He also starred in the team that beat Real Madrid 3-0 in 2005 during the period that the club reached three straight Champions League quarterfinals and won seven straight French titles. Now, the 45-year-old Brazilian — adored by Lyon fans who still call him “Juni” — is the club's sporting director. And he's trying to instill the drive he had as a player into this team.
The first step is turning Lyon into a force at home.

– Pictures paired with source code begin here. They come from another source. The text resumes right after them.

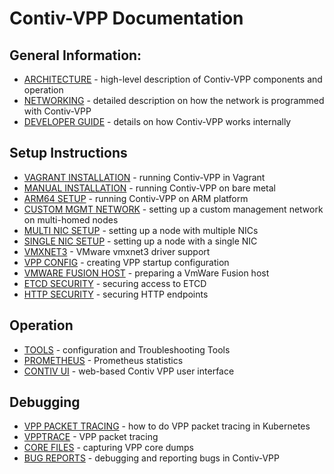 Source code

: # Contiv-VPP Documentation


## General Information:
* [ARCHITECTURE](ARCHITECTURE.md) - high-level description of Contiv-VPP
  components and operation
* [NETWORKING](NETWORKING.md) - detailed description on how the network
  is programmed with Contiv-VPP
* [DEVELOPER GUIDE](dev-guide) -  details on how Contiv-VPP works internally


## Setup Instructions
* [VAGRANT INSTALLATION](../vagrant/README.md) - running Contiv-VPP in Vagrant
* [MANUAL INSTALLATION](setup/MANUAL_INSTALL.md) - running Contiv-VPP on bare metal
* [ARM64 SETUP](arm64) - running Contiv-VPP on ARM platform
* [CUSTOM MGMT NETWORK](setup/CUSTOM_MGMT_NETWORK.md) - setting up a custom management 
  network on multi-homed nodes
* [MULTI NIC SETUP](setup/MULTI_NIC_SETUP.md) - setting up a node with multiple NICs
* [SINGLE NIC SETUP](setup/SINGLE_NIC_SETUP.md) - setting up a node with a single NIC
* [VMXNET3](setup/VMXNET3.md) - VMware vmxnet3 driver support
* [VPP CONFIG](setup/VPP_CONFIG.md) - creating VPP startup configuration
* [VMWARE FUSION HOST](setup/VMWARE_FUSION_HOST.md) - preparing a VmWare Fusion host
* [ETCD SECURITY](setup/ETCD_SECURITY.md) - securing access to ETCD
* [HTTP SECURITY](setup/HTTP_SECURITY.md) - securing HTTP endpoints


## Operation
* [TOOLS](operation/TOOLS.md) - configuration and Troubleshooting Tools
* [PROMETHEUS](operation/PROMETHEUS.md) - Prometheus statistics
* [CONTIV UI](../ui/README.md) - web-based Contiv VPP user interface


## Debugging
* [VPP PACKET TRACING](debugging/VPP_PACKET_TRACING_K8S.md) - how to do VPP packet tracing in Kubernetes
* [VPPTRACE](debugging/VPPTRACE.md) - VPP packet tracing
* [CORE FILES](debugging/CORE_FILES.md) - capturing VPP core dumps
* [BUG REPORTS](debugging/BUG_REPORTS.md) - debugging and reporting bugs in Contiv-VPP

The team has dropped far too many points at Groupama Stadium and is seventh in the French league, seven points from third-place Rennes and next season's Champions League qualifying rounds.
Lyon's erratic form is doubly frustrating because the players excelled in the Champions League on Wednesday, beating 35-time Italian champion Juventus 1-0 in the first leg of the last 16. Determination, concentration, discipline, physicality. All the right ingredients were there in a high-octane, impressive performance few predicted.
Juninho used the victory to further motivate his players. “I told them: ‘This is our home, you have to make the most of it. You must have courage and confidence,'" he said. “We’re the ones who send messages to the supporters. If they see we’re aggressive, then they get behind us.”
Lyon's inconsistency is linked to its own success. A prolifc youth academy, considered among the best in Europe, produces players good enough for the top French division when they're very young. Lyon's scorer against Juventus was 22-year-old midfielder Lucas Tousart, sold to Bundesliga club Hertha Berlin last month but loaned back for the rest of this season.
Setting him up was Houssem Aouar. He is a fleet-footed and hugely skilled 21-year-old attacking midfielder with an eye for goal, described as “brilliant” by Manchester City manager Pep Guardiola last season.
On the bench against Juventus was 20-year-old midfielder Maxence Caqueret, another local found by the club's multi-pronged regional scouting network. Waiting in the wings is a prodigy in the making: 16-year-old forward Rayan Cherki.
Cherki is arguably the academy's best talent since Karim Benzema, who joined Real Madrid in 2009. In a 4-3 win against Nantes in the French Cup, Cherki scored two goals, made two more and won a penalty in an astonishingly accomplished performance for his age.
But its because their talent is so evident, and quickly rewarded by a place in the team, that players have sometimes lacked humility. Lyon seems merely a stepping stone to greater things. Having already been fast-tracked in France, they know that the eager eyes of City and other big European clubs are on them. Former homegrown players like Benzema and Alexandre Lacazette were sold to Madrid and Arsenal for significant fees.
The casual attitude of “we're too good for Lyon” is something Juninho wants to stamp out fast. “It’s a young team who aren’t hungry enough. But in cup games, when they have to raise their level of concentration, they play like this," he told match broadcaster RMC Sport after Wednesday's game. ”The question is: Why we can’t do this in the league? When you’re playing at home, you have to have energy, you have to be willing. That’s what we must show the fans.”
Juninho, who scored nearly 80 goals for Brazilian club Vasco da Gama and made 40 international appearances for his country's national team, knows that homegrown talent alone is not enough to build a successful team.
So he has used his influence back home. Last month, Lyon signed 22-year-old Bruno Guimarães, a holding midfielder who spent some of his youth career with Vasco. The influential Guimarães helped nullify Juve's midfield, thus limiting the supply line to forwards Cristiano Ronaldo and Paulo Dybala.
“He sees things clearly and almost never loses the ball. You can give it to him to speed up the game, or pass it wide. He also cuts out a lot of passes," Juninho said. “He’s a young player who was very well coached in Brazil. He always wants to learn, and he sees things before others.”
Guimarães in on Brazil's Olympic team and Juninho — who played alongside Golden Ball winners Ronaldinho and Kaka at the 2006 World Cup — expects him to make the senior team. “All the big clubs have a player like that in front of the defense, one who changes the rhythm throughout the game,” he said. “He has the ability to become a very, very good player. Scouts from Brazil were watching him tonight.”